The only other pieces of equipment he needed were the can of red spray paint and a short-handled sledge hammer. The hammer was a relic from the days when he had worked at Scooter’s Tire and Lube. He placed everything inside of a laundry bag and drew the drawstring tight.

For dinner he grilled some wieners, rolled them up in slices of white bread and washed them down with his ice-cold beverages, but he only allowed himself to have two, because he knew he had a long night ahead of him. After setting his alarm clock to go off at one o’clock in the morning, he stretched out on his bed and fell asleep.

When the jangle of the clock woke him up he sat up and immediately cut it off and then went to the bathroom where he washed his face in cold water. Then he donned a black sweat suit complete with a hood and put on a pair of sneakers. With the laundry bag in hand he locked the trailer door after him and stepped out into the darkness of the night.

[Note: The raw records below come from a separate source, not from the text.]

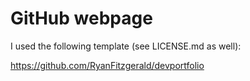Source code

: # GitHub webpage

I used the following template (see LICENSE.md as well):

https://github.com/RyanFitzgerald/devportfolio

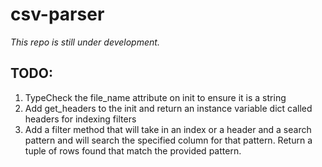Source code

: # csv-parser

*This repo is still under development.*

## TODO:
1. TypeCheck the file_name attribute on init to ensure it is a string
2. Add get_headers to the init and return an instance variable dict called headers for indexing filters
3. Add a filter method that will take in an index or a header and a search pattern and will search the 
specified column for that pattern. Return a tuple of rows found that match the provided pattern. 

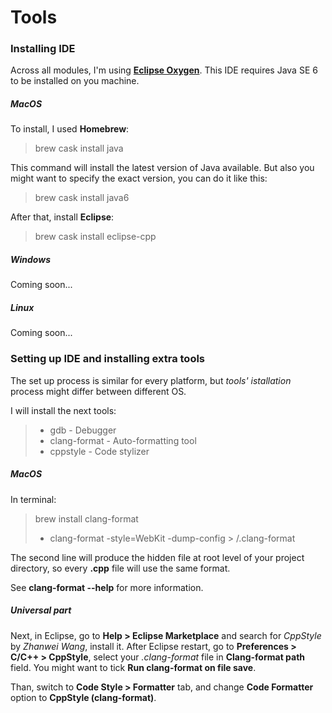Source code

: # Tools
### Installing IDE
Across all modules, I'm using [**Eclipse Oxygen**](http://www.eclipse.org/downloads/).
This IDE requires Java SE 6 to be installed on you machine.

##### MacOS
To install, I used **Homebrew**:
> brew cask install java

This command will install the latest version of Java available.
But also you might want to specify the exact version, you can do it like this:

> brew cask install java6

After that, install **Eclipse**:
> brew cask install eclipse-cpp

##### Windows
Coming soon...
##### Linux
Coming soon...

### Setting up IDE and installing extra tools
The set up process is similar for every platform, but _tools' istallation_ process might differ between different OS.

I will install the next tools:
> - gdb - Debugger
> - clang-format - Auto-formatting tool
> - cppstyle - Code stylizer

##### MacOS
In terminal:
>  brew install clang-format
>
> - clang-format -style=WebKit -dump-config > **<your-project-root-directory>**/.clang-format

The second line will produce the hidden file at root level of your project directory,
so every **.cpp** file will use the same format.

See **clang-format --help** for more information.

##### Universal part
Next, in Eclipse, go to **Help > Eclipse Marketplace** and search for _CppStyle_ by _Zhanwei Wang_, install it.
After Eclipse restart, go to **Preferences > C/C++ > CppStyle**,
select your _.clang-format_ file in **Clang-format path** field.
You might want to tick **Run clang-format on file save**.

Than, switch to **Code Style > Formatter** tab, and change **Code Formatter** option to **CppStyle (clang-format)**.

When he got to town he pulled into the parking lot of the Waffle House. As usual it was packed at two o’clock in the morning. After a Saturday night of revelry, folks who hadn’t bothered to eat dinner, or who had the munchies, flocked to the Waffle House this time of morning.

He found the least desirable parking spot any restaurant patron would desire, the last one on the end of the lot, in the shadows, next to a small and dark side street across from the mall, where his big caper was fixin’ to be waiting for him.